Jove, $7.50, ISBN 0-515-12677-2
Paranormal Romance, 1999
I managed to read Jewels of the Sun in-between having the time of life sitting all day by the Loch Ness in Scotland. I was indulging an animal-crazy person who had somehow thought that he could be the one to document the existence of Nessie the Loch Ness Monster. Fat chance. All we saw were friendly people who told us even a monster wouldn’t be crazy enough to surface at this time of the year.
Life at the moment is bliss and stress-free, which is why I could finish this book in my state of mind. Nothing happens at all in this book except for talk and happy visiting, and if I’m not where I am at the moment, I’d be suffering from rigor mortis by now.
The story is basically a mishmash of everything I’ve read in a Nora Roberts book. Jude Murray suffers from nervous breakdown and flees to Utopian Ireland to stay at Faerie Hill Cottage and study Irish folktales while rediscovering herself. Wonder if she’s good buddy with that woman from Enchanted.

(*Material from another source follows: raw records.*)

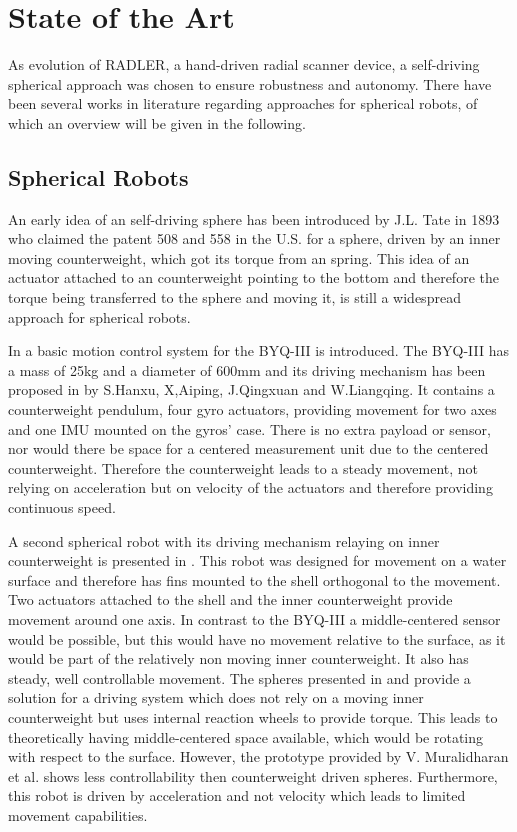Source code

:\section{State of the Art}
\label{sec:stateOfTheArt}
As evolution of RADLER, a hand-driven radial scanner device, a self-driving spherical approach was chosen to ensure robustness and autonomy.  There have been several works in literature regarding approaches for spherical robots, of which an overview will be given in the following. 

\subsection{Spherical Robots}
\label{sec:stateOfTheArt:sphericalrobots}
An early idea of an self-driving sphere has been introduced by J.L. Tate in 1893 who claimed the patent  508 and 558 in  the U.S. for a sphere, driven by an inner moving counterweight, which got its torque from an spring. This idea of an actuator attached to an counterweight pointing to the bottom and therefore the torque being transferred to the sphere and moving it, is still a widespread approach for spherical robots.

In \cite{soa1} a basic motion control system for the BYQ-III is introduced. The BYQ-III has a mass of 25kg and a diameter of 600mm and its driving mechanism has been proposed in \cite{soa2} by S.Hanxu, X,Aiping, J.Qingxuan and W.Liangqing. It contains  a counterweight pendulum, four gyro actuators, providing movement for two axes and one IMU mounted on the gyros' case. There is no extra payload or sensor, nor would there be space for a centered measurement unit due to the centered counterweight. Therefore the counterweight leads to a steady movement, not relying on acceleration but on velocity of the actuators and therefore providing continuous speed.

A second spherical robot with its driving mechanism relaying on inner counterweight is presented in \cite{soa3}. This robot was designed for movement on a water surface and therefore has fins mounted to the shell orthogonal to the movement. Two actuators attached to the shell and the inner counterweight provide movement around one axis. In contrast to the BYQ-III a middle-centered  sensor would be possible, but this would have no movement relative to the surface, as it would be part of the relatively non moving inner counterweight. It also has steady, well controllable movement. 
The spheres presented in \cite{soa4} and \cite{soa5} provide a solution for a driving system which does not rely on a moving inner counterweight but uses internal reaction wheels to provide torque. This leads to theoretically having middle-centered space available, which would be rotating with respect to the surface. However, the prototype provided by V. Muralidharan et al. shows less controllability then counterweight driven spheres. Furthermore, this robot is driven by acceleration and not velocity which leads to limited movement capabilities.

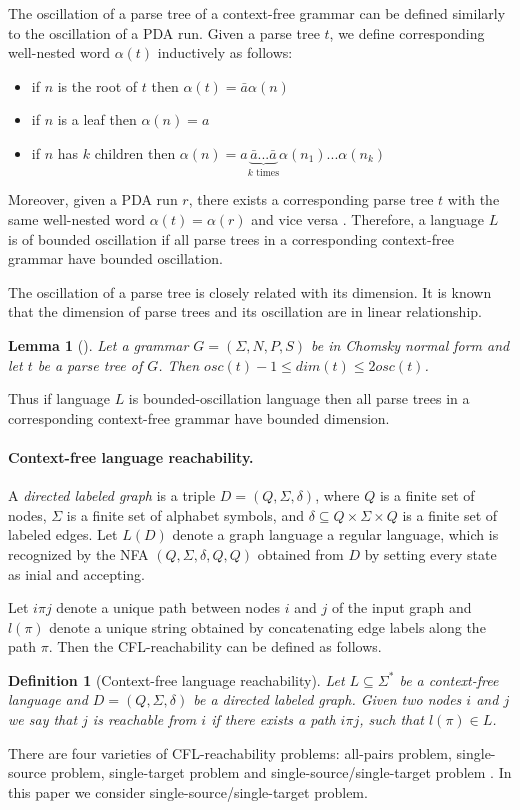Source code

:\documentclass[11pt,a4paper]{article} %
\newtheorem{lemma}{Lemma}
\newtheorem{definition}{Definition}
\begin{document}
The oscillation of a parse tree of a context-free grammar can be defined similarly to the oscillation of a PDA run. Given a parse tree $t$, we define corresponding well-nested word $\alpha(t)$ inductively as follows:
\begin{itemize}
\item if $n$ is the root of $t$ then $\alpha(t) = \bar{a}\alpha(n)$
\item if $n$ is a leaf then $\alpha(n)=a$
\item if $n$ has $k$ children then $\alpha(n) = a\underbrace{\bar{a}...\bar{a}}_\text{$k$ times}\alpha(n_1)...\alpha(n_k)$
\end{itemize}


Moreover, given a PDA run $r$, there exists a corresponding parse tree $t$ with the same well-nested word $\alpha(t)=\alpha(r)$ and vice versa \cite{BoundOsc}. Therefore, a language $L$ is of bounded oscillation if all parse trees in a corresponding context-free grammar have bounded oscillation.


The oscillation of a parse tree is closely related with its dimension. 
It is known that the dimension of parse trees and its oscillation are in linear relationship.

\begin{lemma}[\cite{BoundOsc}]
\label{boscdim}
Let a grammar $G = (\Sigma, N, P, S)$ be in Chomsky normal form and let $t$ be a parse tree of $G$. Then $osc(t) - 1 \le dim(t) \le 2osc(t)$.
\end{lemma}
Thus if language $L$ is bounded-oscillation language then all parse trees in a corresponding context-free grammar have bounded dimension.
\paragraph{Context-free language reachability.} 
A \textit{directed labeled graph} is a triple $D = (Q, \Sigma, \delta)$, where $Q$ is a finite set of nodes, $\Sigma$ is a finite set of alphabet symbols,
and $\delta \subseteq Q \times \Sigma \times Q$ is a finite set of labeled edges. Let $L(D)$ denote a graph language a regular language, which is recognized by the NFA $(Q,\Sigma ,\delta ,Q, Q)$ obtained from $D$ by setting every state as inial and accepting.


Let $i\pi j$ denote a unique path between nodes $i$ and $j$ of the input graph and $l(\pi)$ denote a unique string obtained by concatenating edge labels along the path $\pi$. Then the CFL-reachability can be defined as follows.
\begin{definition}[Context-free language reachability]
Let $L \subseteq \Sigma^*$ be a context-free language and $D = (Q, \Sigma, \delta)$ be a directed labeled graph. Given two nodes $i$ and $j$ we say that $j$ is \textit{reachable} from $i$ if there exists a path $i \pi j$, such that $l(\pi) \in L$. 
\end{definition}
There are four varieties of CFL-reachability problems: all-pairs problem, single-source problem, single-target problem and single-source/single-target problem \cite{RepsBasic}. In this paper we consider single-source/single-target problem. 
\end{document}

She meets hunk Adrian Gallagher, eldest of three beautiful siblings who run the local pub. He sees Jude, they talk about this ghost of Lady Gwen, the local tragic ghost, that they’d seen. Jude spends her time running around the cool, wonderful idyllic Ireland countryside singing songs from the The Sound of Music soundtrack. Or something like that, because all the characters actually do in this book is to sell me how wonderful a place Ireland is. These people must do the Irish Tourism Board damned proud.
The romance is tepid and rather tame because there’s little conflict to stop them from ripping each other’s clothes at first sight.
Which is why, since I’m also enjoying life at the moment, I can finish this book without snoozing. Besides, one needs something to do in-between freezing by a pond because some stupid monster is inconsiderate enough not to prove right that wacky theory that Nessie comes out only in winter.